Jackson, Miss. – Prosecutors in a revived civil rights-era case have dropped their attempt to get a TV interview with a now-dead Klansman admitted as evidence.
FBI informant Earnest Gilbert never testified about the 1964 killings of two black teenagers but was interviewed by ABC’s “20/20” before he died in 2004. Prosecutors had hoped to use the interview as evidence in the trial of reputed Klansman James Ford Seale.
In the tapes of the interview played Tuesday during a pretrial hearing, Gilbert said Seale and the other men involved in the slayings of Charles Eddie Moore and Henry Hezekiah Dee were his “friends.”

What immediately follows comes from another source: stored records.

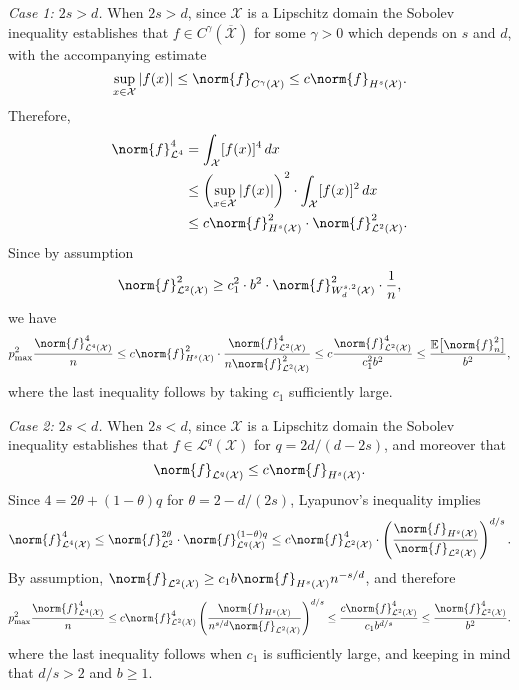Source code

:\documentclass{article}
\newcommand{\abs}[1]{\left \lvert #1 \right \rvert}
\newcommand{\1}{\mathbf{1}}
\newcommand{\Xset}{\mathcal{X}}
\newcommand{\Leb}{\mathcal{L}}
\newcommand{\Ebb}{\mathbb{E}}
\theoremstyle{alden}
\theoremstyle{aldenthm}
\theoremstyle{definition}
\theoremstyle{remark}
\begin{document}
\textit{Case 1: $2s > d$.}
When $2s > d$, since $\Xset$ is a Lipschitz domain the Sobolev inequality establishes that $f \in C^{\gamma}(\overline{\Xset})$ for some $\gamma > 0$ which depends on $s$ and $d$, with the accompanying estimate
\begin{equation*}
\sup_{x \in \Xset} \abs{f(x)} \leq \norm{f}_{C^{\gamma}(\Xset)} \leq c \norm{f}_{H^s(\Xset)}.
\end{equation*}
Therefore,
\begin{align*}
\norm{f}_{\Leb^4}^4 & = \int_{\Xset} [f(x)]^4 \,dx \\
& \leq \left(\sup_{x \in \Xset} \abs{f(x)}\right)^2 \cdot \int_{\Xset} [f(x)]^2 \,dx \\
& \leq c \norm{f}_{H^s(\Xset)}^2 \cdot \norm{f}_{\Leb^2(\Xset)}^2.
\end{align*}
Since by assumption
\begin{equation*}
\norm{f}_{\Leb^2(\Xset)}^2 \geq c_1^2 \cdot b^2 \cdot \norm{f}_{W_d^{s,2}(\Xset)}^2 \cdot \frac{1}{n},
\end{equation*}
we have
\begin{equation*}
p_{\max}^2\frac{\norm{f}_{\Leb^4(\Xset)}^4}{n} \leq c \norm{f}_{H^s(\Xset)}^2 \cdot \frac{\norm{f}_{\Leb^2(\Xset)}^4}{n \norm{f}_{\Leb^2(\Xset)}^2} \leq c \frac{\norm{f}_{\Leb^2(\Xset)}^4}{c_1^2 b^2} \leq \frac{\Ebb\bigl[\norm{f}_n^2\bigr]}{b^2},
\end{equation*}
where the last inequality follows by taking $c_1$ sufficiently large.

\textit{Case 2: $2s < d$.}
When $2s < d$, since $\Xset$ is a Lipschitz domain the Sobolev inequality establishes that $f \in \Leb^q(\Xset)$ for $q = 2d/(d - 2s)$, and moreover that
\begin{equation*}
\norm{f}_{\Leb^q(\Xset)} \leq c \norm{f}_{H^s(\Xset)}.
\end{equation*}
Since $4 = 2\theta + (1 - \theta)q$ for $\theta = 2 - d/(2s)$, Lyapunov's inequality implies
\begin{equation*}
\norm{f}_{\Leb^4(\Xset)}^4 \leq \norm{f}_{\Leb^2}^{2\theta} \cdot \norm{f}_{\Leb^q(\Xset)}^{(1 - \theta)q} \leq c \norm{f}_{\Leb^2(\Xset)}^{4} \cdot \left(\frac{\norm{f}_{H^s(\Xset)}}{\norm{f}_{\Leb^2(\Xset)}}\right)^{d/s}.
\end{equation*}
By assumption, $\norm{f}_{\Leb^2(\Xset)} \geq c_1 b \norm{f}_{H^s(\Xset)} n^{-s/d}$, and therefore
\begin{equation*}
p_{\max}^2 \frac{\norm{f}_{\Leb^4(\Xset)}^4}{n} \leq c\norm{f}_{\Leb^2(\Xset)}^4 \left(\frac{\norm{f}_{H^s(\Xset)}}{n^{s/d}\norm{f}_{\Leb^2(\Xset)}}\right)^{d/s} \leq \frac{c\norm{f}_{\Leb^2(\Xset)}^4}{c_1b^{d/s}} \leq \frac{\norm{f}_{\Leb^2(\Xset)}^4}{b^2}.
\end{equation*}
where the last inequality follows when $c_1$ is sufficiently large, and keeping in mind that $d/s > 2$ and $b \geq 1$. 
\end{document}

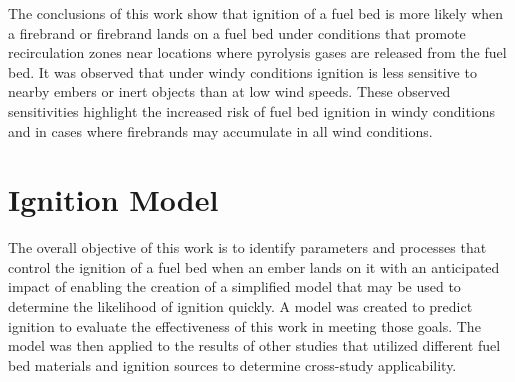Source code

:     The conclusions of this work show that ignition of a fuel bed is more likely when a firebrand or firebrand lands on a fuel bed under conditions that promote recirculation zones near locations where pyrolysis gases are released from the fuel bed. It was observed that under windy conditions ignition is less sensitive to nearby embers or inert objects than at low wind speeds. These observed sensitivities highlight the increased risk of fuel bed ignition in windy conditions and in cases where firebrands may accumulate in all wind conditions. 

\section{Ignition Model}
    The overall objective of this work is to identify parameters and processes that control the ignition of a fuel bed when an ember lands on it with an anticipated impact of enabling the creation of a simplified model that may be used to determine the likelihood of ignition quickly. A model was created to predict ignition to evaluate the effectiveness of this work in meeting those goals. The model was then applied to the results of other studies that utilized different fuel bed materials and ignition sources to determine cross-study applicability.
    
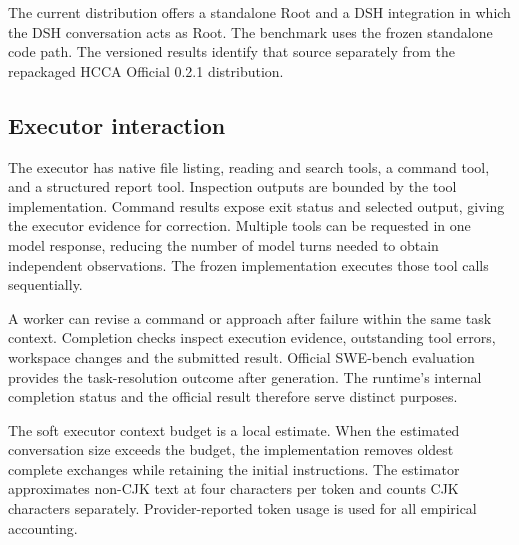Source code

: \documentclass[10pt,a4paper]{article}
\begin{document}
The current distribution offers a standalone Root and a DSH integration in
which the DSH conversation acts as Root. The benchmark uses the frozen
standalone code path. The versioned results identify that source separately
from the repackaged HCCA Official 0.2.1 distribution.

\subsection{Executor interaction}

The executor has native file listing, reading and search tools, a command tool,
and a structured report tool. Inspection outputs are bounded by the tool
implementation. Command results expose exit status and selected output, giving
the executor evidence for correction. Multiple tools can be requested in one
model response, reducing the number of model turns needed to obtain independent
observations. The frozen implementation executes those tool calls sequentially.

A worker can revise a command or approach after failure within the same task
context. Completion checks inspect execution evidence, outstanding tool errors,
workspace changes and the submitted result. Official SWE-bench evaluation
provides the task-resolution outcome after generation. The runtime's internal
completion status and the official result therefore serve distinct purposes.

The soft executor context budget is a local estimate. When the estimated
conversation size exceeds the budget, the implementation removes oldest
complete exchanges while retaining the initial instructions. The estimator
approximates non-CJK text at four characters per token and counts CJK characters
separately. Provider-reported token usage is used for all empirical accounting.
\end{document}
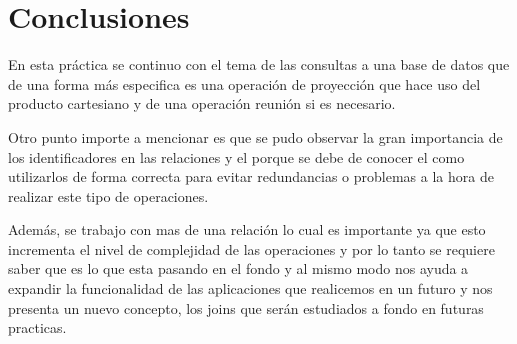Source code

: \documentclass[12pt, titlepage]{article}
\begin{document}
\section{Conclusiones}
En esta práctica se continuo con el tema de las consultas a una base de datos que de una forma más especifica es una operación de proyección que hace uso del producto cartesiano y de una operación reunión si es necesario.

Otro punto importe a mencionar es que se pudo observar la gran importancia de los identificadores en las relaciones y el porque se debe de conocer el como utilizarlos de forma correcta para evitar redundancias o problemas a la hora de realizar este tipo de operaciones.

Además, se trabajo con mas de una relación lo cual es importante ya que esto incrementa el nivel de complejidad de las operaciones y por lo tanto se requiere saber que es lo que esta pasando en el fondo y al mismo modo nos ayuda a expandir la funcionalidad de las aplicaciones que realicemos en un futuro y nos presenta un nuevo concepto, los joins que serán estudiados a fondo en futuras practicas.
 

\end{document}
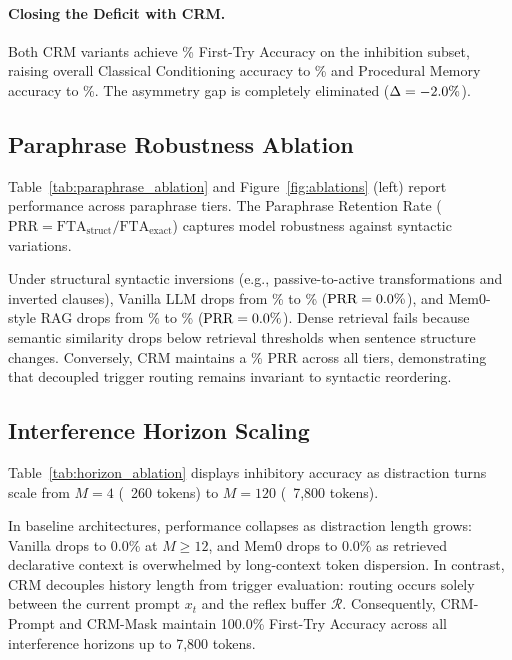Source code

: \documentclass[11pt,journal,onecolumn]{IEEEtran}
\begin{document}
\paragraph{Closing the Deficit with CRM.}
Both CRM variants achieve \ValcrmpromptInhibition\% First-Try Accuracy on the inhibition subset, raising overall Classical Conditioning accuracy to \ValcrmpromptClassical\% and Procedural Memory accuracy to \ValcrmpromptProcedural\%. The asymmetry gap is completely eliminated ($\Delta = -2.0\%$).

\subsection{Paraphrase Robustness Ablation}

Table~\ref{tab:paraphrase_ablation} and Figure~\ref{fig:ablations} (left) report performance across paraphrase tiers. The Paraphrase Retention Rate ($\text{PRR} = \text{FTA}_{\text{struct}} / \text{FTA}_{\text{exact}}$) captures model robustness against syntactic variations.

Under structural syntactic inversions (e.g., passive-to-active transformations and inverted clauses), Vanilla LLM drops from \ValParavanillaExact\% to \ValParavanillaStructural\% ($\text{PRR} = 0.0\%$), and Mem0-style RAG drops from \ValParamemZeroragExact\% to \ValParamemZeroragStructural\% ($\text{PRR} = 0.0\%$). Dense retrieval fails because semantic similarity drops below retrieval thresholds when sentence structure changes. Conversely, CRM maintains a \ValParacrmpromptPRR\% PRR across all tiers, demonstrating that decoupled trigger routing remains invariant to syntactic reordering.



\subsection{Interference Horizon Scaling}

Table~\ref{tab:horizon_ablation} displays inhibitory accuracy as distraction turns scale from $M=4$ (~260 tokens) to $M=120$ (~7,800 tokens).

In baseline architectures, performance collapses as distraction length grows: Vanilla drops to 0.0\% at $M \ge 12$, and Mem0 drops to 0.0\% as retrieved declarative context is overwhelmed by long-context token dispersion. In contrast, CRM decouples history length from trigger evaluation: routing occurs solely between the current prompt $x_t$ and the reflex buffer $\mathcal{R}$. Consequently, CRM-Prompt and CRM-Mask maintain 100.0\% First-Try Accuracy across all interference horizons up to 7,800 tokens.
\end{document}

“And did I rat on my friends? Yes, I did,” he said.
But after Jimmie Gilbert, the informant’s widow, testified that her husband was having mental problems by the time he gave the interview, U.S. Attorney Dunn Lampton withdrew his request to admit it as evidence.
On May 2, 1964, the teens were abducted in the southwest Mississippi town of Roxie and beaten in the Homochitto National Forest before being weighted down and thrown into the Mississippi River to drown.
Seale, 71, was arrested in January and has pleaded not guilty to two counts of kidnapping and one count of conspiracy. Jury selection begins May 29.